Director: Jonah Hill

Rating: R

Lee Holloway (Maggie Gyllenhaal) is compassionate and diminutive, but her social awkwardness hinders her as she attempts to navigate young adulthood. After recently being hospitalized for self-harm, Lee is determined to prove she is capable of autonomously taking care of herself. She begins working as a secretary for E. Edward Grey (James Spader), a meticulous attorney.

It’s not long before both Lee and Edward realize they’re attracted to one another’s opposite natures: Lee’s obedience and Edward’s dominance. They begin a mutually consensual BDSM relationship, with both experiencing a sexual and emotional awakening. 

The premise may sound familiar: 50 Shades of Grey is widely acknowledged as, at the very least, owing its title to Secretary. But while 50 Shades of Grey portrays an unhealthy, toxic, and superficial idea of a BDSM affair, Secretary maintains that consent must be at the core of any relationship. And ultimately for Lee and Edward, BDSM becomes a way for them to communicate and overcome their individual pain, and unite stronger as a vulnerable, loving whole.

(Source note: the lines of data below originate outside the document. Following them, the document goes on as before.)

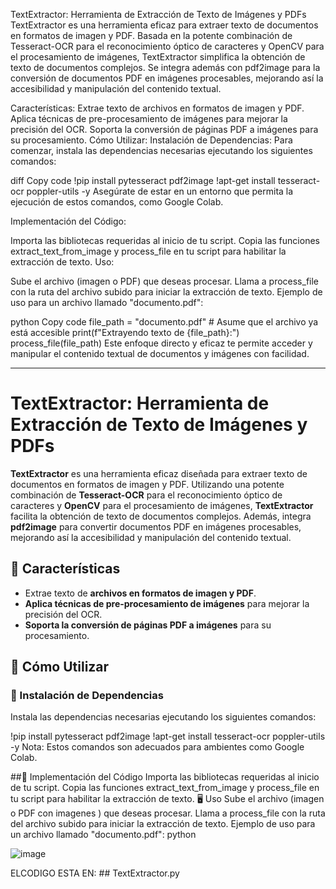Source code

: TextExtractor: Herramienta de Extracción de Texto de Imágenes y PDFs
TextExtractor es una herramienta eficaz para extraer texto de documentos en formatos de imagen y PDF. Basada en la potente combinación de Tesseract-OCR para el reconocimiento óptico de caracteres y OpenCV para el procesamiento de imágenes, TextExtractor simplifica la obtención de texto de documentos complejos. Se integra además con pdf2image para la conversión de documentos PDF en imágenes procesables, mejorando así la accesibilidad y manipulación del contenido textual.

Características:
Extrae texto de archivos en formatos de imagen y PDF.
Aplica técnicas de pre-procesamiento de imágenes para mejorar la precisión del OCR.
Soporta la conversión de páginas PDF a imágenes para su procesamiento.
Cómo Utilizar:
Instalación de Dependencias:
Para comenzar, instala las dependencias necesarias ejecutando los siguientes comandos:

diff
Copy code
!pip install pytesseract pdf2image
!apt-get install tesseract-ocr poppler-utils -y
Asegúrate de estar en un entorno que permita la ejecución de estos comandos, como Google Colab.

Implementación del Código:

Importa las bibliotecas requeridas al inicio de tu script.
Copia las funciones extract_text_from_image y process_file en tu script para habilitar la extracción de texto.
Uso:

Sube el archivo (imagen o PDF) que deseas procesar.
Llama a process_file con la ruta del archivo subido para iniciar la extracción de texto.
Ejemplo de uso para un archivo llamado "documento.pdf":

python
Copy code
file_path = "documento.pdf"  # Asume que el archivo ya está accesible
print(f"Extrayendo texto de {file_path}:")
process_file(file_path)
Este enfoque directo y eficaz te permite acceder y manipular el contenido textual de documentos y imágenes con facilidad.


------------

# TextExtractor: Herramienta de Extracción de Texto de Imágenes y PDFs

**TextExtractor** es una herramienta eficaz diseñada para extraer texto de documentos en formatos de imagen y PDF. Utilizando una potente combinación de **Tesseract-OCR** para el reconocimiento óptico de caracteres y **OpenCV** para el procesamiento de imágenes, **TextExtractor** facilita la obtención de texto de documentos complejos. Además, integra **pdf2image** para convertir documentos PDF en imágenes procesables, mejorando así la accesibilidad y manipulación del contenido textual.

## 🌟 Características

- Extrae texto de **archivos en formatos de imagen y PDF**.
- **Aplica técnicas de pre-procesamiento de imágenes** para mejorar la precisión del OCR.
- **Soporta la conversión de páginas PDF a imágenes** para su procesamiento.

## 🚀 Cómo Utilizar

### 📌 Instalación de Dependencias

Instala las dependencias necesarias ejecutando los siguientes comandos:


!pip install pytesseract pdf2image
!apt-get install tesseract-ocr poppler-utils -y
Nota: Estos comandos son adecuados para ambientes como Google Colab.

##📝 Implementación del Código
Importa las bibliotecas requeridas al inicio de tu script.
Copia las funciones extract_text_from_image y process_file en tu script para habilitar la extracción de texto.
🖥 Uso
Sube el archivo (imagen o PDF con imagenes ) que deseas procesar.
Llama a process_file con la ruta del archivo subido para iniciar la extracción de texto.
Ejemplo de uso para un archivo llamado "documento.pdf":
python


![image](https://github.com/RaulEfdz/-TextExtractor/assets/68834789/6b96fecc-ef38-4ccc-8194-a9a9313d1cd8)


ELCODIGO ESTA EN: ## TextExtractor.py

Genre: Comedy, Drama, Romance

Actor: Amy Locane, Ezra Buzzington, James Spader, Jeremy Davies, Jessica Tuck, Julene Renee, Lacey Kohl, Lauren Cohn, Lesley Ann Warren, Lily Knight, Maggie Gyllenhaal, Mary Joy, Michael Mantell, Osgood Perkins, Oz Perkins, Patrick Bauchau, Sabrina Grdevich, Stephen McHattie

Director: Steven Shainberg

Rating: R

One of the many good movies from director Edgar Wright - if you loved Shaun of the Dead, then this Buddy-Cop Homage will make you double over (and question humanity – or lack, thereof) just as much. Sandford is a small English village with the lowest crime and murder rates, so when overachieving police Nicholas Angel (Simon Pegg) gets sent there because he was so good he intimidated those around him, he just about loses it. From car-chasing, bone-thrilling, head-blowing action, he graduates to swan-calling, thrill-seeking, sleep-inducing madness. But all that’s about to change – for the worse? For the better? You decide. An obscenely funny flick that has an intriguing plot and an even greater set of characters, Hot Fuzz wasn’t named the best film of the Cornetto trilogy for nothing, clearly cementing Pegg and Nick Frost as the ultimate action duo of the genre.

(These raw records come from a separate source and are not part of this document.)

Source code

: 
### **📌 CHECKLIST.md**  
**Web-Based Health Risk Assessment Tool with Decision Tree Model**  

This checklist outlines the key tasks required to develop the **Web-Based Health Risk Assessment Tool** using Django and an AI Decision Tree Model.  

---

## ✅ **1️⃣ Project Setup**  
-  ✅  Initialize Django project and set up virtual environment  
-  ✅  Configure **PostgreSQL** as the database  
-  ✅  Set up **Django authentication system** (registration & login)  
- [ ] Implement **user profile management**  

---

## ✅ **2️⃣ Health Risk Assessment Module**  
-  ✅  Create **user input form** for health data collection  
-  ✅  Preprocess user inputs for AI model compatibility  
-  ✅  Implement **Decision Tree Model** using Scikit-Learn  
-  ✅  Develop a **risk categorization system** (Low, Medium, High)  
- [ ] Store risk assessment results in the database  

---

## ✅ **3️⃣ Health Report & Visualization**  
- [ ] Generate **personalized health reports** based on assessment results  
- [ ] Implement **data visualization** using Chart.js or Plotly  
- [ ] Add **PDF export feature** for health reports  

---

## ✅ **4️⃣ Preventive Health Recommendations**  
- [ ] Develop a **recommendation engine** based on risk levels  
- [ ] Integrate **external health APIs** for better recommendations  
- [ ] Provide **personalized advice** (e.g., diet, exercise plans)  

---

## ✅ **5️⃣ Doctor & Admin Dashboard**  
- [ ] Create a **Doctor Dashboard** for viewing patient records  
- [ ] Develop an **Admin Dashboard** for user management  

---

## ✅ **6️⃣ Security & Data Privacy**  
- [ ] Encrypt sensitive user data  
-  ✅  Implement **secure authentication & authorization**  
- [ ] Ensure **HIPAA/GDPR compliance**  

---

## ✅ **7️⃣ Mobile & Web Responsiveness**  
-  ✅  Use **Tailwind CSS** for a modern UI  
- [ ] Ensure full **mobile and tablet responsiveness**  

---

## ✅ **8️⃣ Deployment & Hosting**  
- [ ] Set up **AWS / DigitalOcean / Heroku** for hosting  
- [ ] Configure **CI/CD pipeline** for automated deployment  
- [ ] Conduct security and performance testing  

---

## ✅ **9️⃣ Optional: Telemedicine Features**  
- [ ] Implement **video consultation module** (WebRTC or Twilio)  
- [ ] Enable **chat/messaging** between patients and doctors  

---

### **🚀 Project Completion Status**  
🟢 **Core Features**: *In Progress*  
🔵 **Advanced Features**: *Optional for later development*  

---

Genre: Action, Comedy, Crime, Mystery

Actor: Adam Buxton, Alice Lowe, Anne Reid, Ben McKay, Bill Bailey, Bill Nighy, Billie Whitelaw, Cate Blanchett, Chris Waitt, Colin Michael Carmichael, David Bradley, David Threlfall, Edgar Wright, Edward Woodward, Eric Mason, Garth Jennings, Graham Low, Jim Broadbent, Joe Cornish, Julia Deakin, Karl Johnson, Kenneth Cranham, Kevin Eldon, Lorraine Hilton, Lucy Punch, Maria Charles, Martin Freeman, Nick Frost, Olivia Colman, Paddy Considine, Patricia Franklin, Paul Freeman, Peter Jackson, Peter Wight, Rafe Spall, Robert Popper, Ron Cook, Rory McCann, Simon Pegg, Stephen Merchant, Steve Coogan, Stuart Wilson, Tim Barlow, Timothy Dalton

Director: Edgar Wright

Rating: R

Craig Foster’s bond with an octopus takes the spotlight in this heartfelt documentary set in the cold seas of South Africa. The title hints at the nature of this bond: the tentacled creature shows the human outsider the ropes in her watery den.

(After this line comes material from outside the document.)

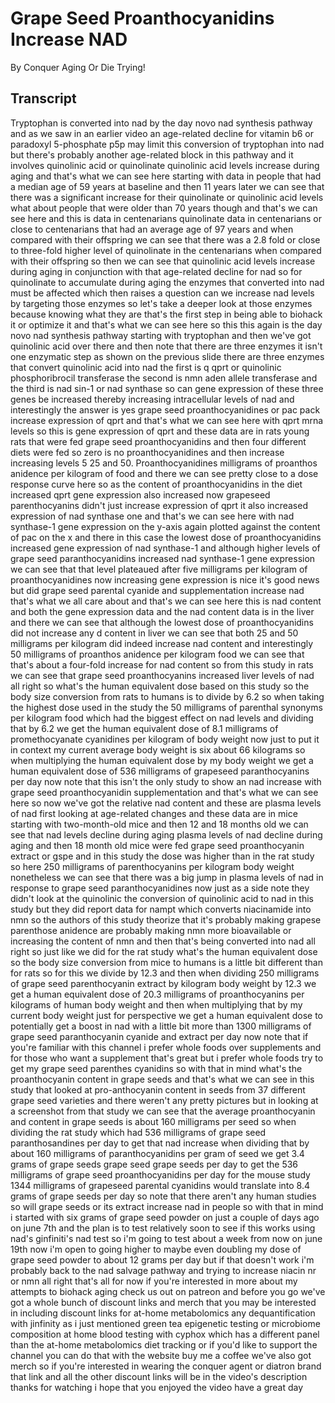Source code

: # Grape Seed Proanthocyanidins Increase NAD

By Conquer Aging Or Die Trying! 


## Transcript

Tryptophan is converted into nad by the day novo nad synthesis pathway and as we saw in an earlier video an age-related decline for vitamin b6 or paradoxyl 5-phosphate p5p may limit this conversion of tryptophan into nad but there's probably another age-related block in this pathway and it involves quinolinic acid or quinolinate quinolinic acid levels increase during aging and that's what we can see here starting with data in people that had a median age of 59 years at baseline and then 11 years later we can see that there was a significant increase for their quinolinate or quinolinic acid levels what about people that were older than 70 years though and that's we can see here and this is data in centenarians quinolinate data in centenarians or close to centenarians that had an average age of 97 years and when compared with their offspring we can see that there was a 2.8 fold or close to three-fold higher level of quinolinate in the centenarians when compared with their offspring so then we can see that quinolinic acid levels increase during aging in conjunction with that age-related decline for nad so for quinolinate to accumulate during aging the enzymes that converted into nad must be affected which then raises a question can we increase nad levels by targeting those enzymes so let's take a deeper look at those enzymes because knowing what they are that's the first step in being able to biohack it or optimize it and that's what we can see here so this this again is the day novo nad synthesis pathway starting with tryptophan and then we've got quinolinic acid over there and then note that there are three enzymes it isn't one enzymatic step as shown on the previous slide there are three enzymes that convert quinolinic acid into nad the first is q qprt or quinolinic phosphoribrocil transferase the second is nmn aden allele transferase and the third is nad sin-1 or nad synthase so can gene expression of these three genes be increased thereby increasing intracellular levels of nad and interestingly the answer is yes grape seed proanthocyanidines or pac pack increase expression of qprt and that's what we can see here with qprt mrna levels so this is gene expression of qprt and these data are in rats young rats that were fed grape seed proanthocyanidins and then four different diets were fed so zero is no proanthocyanidines and then increase increasing levels 5 25 and 50. Proanthocyanidines milligrams of proanthos anidence per kilogram of food and there we can see pretty close to a dose response curve here so as the content of proanthocyanidins in the diet increased qprt gene expression also increased now grapeseed parenthocyanins didn't just increase expression of qprt it also increased expression of nad synthase one and that's we can see here with nad synthase-1 gene expression on the y-axis again plotted against the content of pac on the x and there in this case the lowest dose of proanthocyanidins increased gene expression of nad synthase-1 and although higher levels of grape seed paranthocyanidins increased nad synthase-1 gene expression we can see that that level plateaued after five milligrams per kilogram of proanthocyanidines now increasing gene expression is nice it's good news but did grape seed parental cyanide and supplementation increase nad that's what we all care about and that's we can see here this is nad content and both the gene expression data and the nad content data is in the liver and there we can see that although the lowest dose of proanthocyanidins did not increase any d content in liver we can see that both 25 and 50 milligrams per kilogram did indeed increase nad content and interestingly 50 milligrams of proanthos anidence per kilogram food we can see that that's about a four-fold increase for nad content so from this study in rats we can see that grape seed proanthocyanins increased liver levels of nad all right so what's the human equivalent dose based on this study so the body size conversion from rats to humans is to divide by 6.2 so when taking the highest dose used in the study the 50 milligrams of parenthal synonyms per kilogram food which had the biggest effect on nad levels and dividing that by 6.2 we get the human equivalent dose of 8.1 milligrams of promethocyanate cyanidines per kilogram of body weight now just to put it in context my current average body weight is six about 66 kilograms so when multiplying the human equivalent dose by my body weight we get a human equivalent dose of 536 milligrams of grapeseed paranthocyanins per day now note that this isn't the only study to show an nad increase with grape seed proanthocyanidin supplementation and that's what we can see here so now we've got the relative nad content and these are plasma levels of nad first looking at age-related changes and these data are in mice starting with two-month-old mice and then 12 and 18 months old we can see that nad levels decline during aging plasma levels of nad decline during aging and then 18 month old mice were fed grape seed proanthocyanin extract or gspe and in this study the dose was higher than in the rat study so here 250 milligrams of parenthocyanins per kilogram body weight nonetheless we can see that there was a big jump in plasma levels of nad in response to grape seed paranthocyanidines now just as a side note they didn't look at the quinolinic the conversion of quinolinic acid to nad in this study but they did report data for nampt which converts niacinamide into nmn so the authors of this study theorize that it's probably making grapese parenthose anidence are probably making nmn more bioavailable or increasing the content of nmn and then that's being converted into nad all right so just like we did for the rat study what's the human equivalent dose so the body size conversion from mice to humans is a little bit different than for rats so for this we divide by 12.3 and then when dividing 250 milligrams of grape seed parenthocyanin extract by kilogram body weight by 12.3 we get a human equivalent dose of 20.3 milligrams of proanthocyanins per kilograms of human body weight and then when multiplying that by my current body weight just for perspective we get a human equivalent dose to potentially get a boost in nad with a little bit more than 1300 milligrams of grape seed paranthocyanin cyanide and extract per day now note that if you're familiar with this channel i prefer whole foods over supplements and for those who want a supplement that's great but i prefer whole foods try to get my grape seed parenthes cyanidins so with that in mind what's the proanthocyanin content in grape seeds and that's what we can see in this study that looked at pro-anthocyanin content in seeds from 37 different grape seed varieties and there weren't any pretty pictures but in looking at a screenshot from that study we can see that the average proanthocyanin and content in grape seeds is about 160 milligrams per seed so when dividing the rat study which had 536 milligrams of grape seed paranthosandines per day to get that nad increase when dividing that by about 160 milligrams of paranthocyanidins per gram of seed we get 3.4 grams of grape seeds grape seed grape seeds per day to get the 536 milligrams of grape seed proanthocyanidins per day for the mouse study 1344 milligrams of grapeseed parental cyanidins would translate into 8.4 grams of grape seeds per day so note that there aren't any human studies so will grape seeds or its extract increase nad in people so with that in mind i started with six grams of grape seed powder on just a couple of days ago on june 7th and the plan is to test relatively soon to see if this works using nad's ginfiniti's nad test so i'm going to test about a week from now on june 19th now i'm open to going higher to maybe even doubling my dose of grape seed powder to about 12 grams per day but if that doesn't work i'm probably back to the nad salvage pathway and trying to increase niacin nr or nmn all right that's all for now if you're interested in more about my attempts to biohack aging check us out on patreon and before you go we've got a whole bunch of discount links and merch that you may be interested in including discount links for at-home metabolomics any dequantification with jinfinity as i just mentioned green tea epigenetic testing or microbiome composition at home blood testing with cyphox which has a different panel than the at-home metabolomics diet tracking or if you'd like to support the channel you can do that with the website buy me a coffee we've also got merch so if you're interested in wearing the conquer agent or diatron brand that link and all the other discount links will be in the video's description thanks for watching i hope that you enjoyed the video have a great day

Both parties have an endless curiosity about one another, giving the filmmakers Pippa Ehrlich and James Reed much fuel for this sentimental doc. My Octopus Teacher features Foster diving in the ocean every day and waxing poetic through voiceovers about the remarkable ability of a wild animal to connect with him. This all takes place amidst his obsessive mapping of said animal’s habitat during what appears to be a mid-life crisis. It’s beautiful, yes, both visually and in its message of nature being something we can connect with to find meaning, but much of the story revolves around what Foster feels the octopus is doing in relation to him, and not about what it’s doing, period. The documentary becomes an exercise in making something that exists peacefully in its own little world all about some guy.

For a film that centers on an unlikely emotional attachment, it does explore the ocean and present the adventures one can embark on due to curiosity. Despite its faults, it manages to be informative and shows off gorgeous underwater cinematography.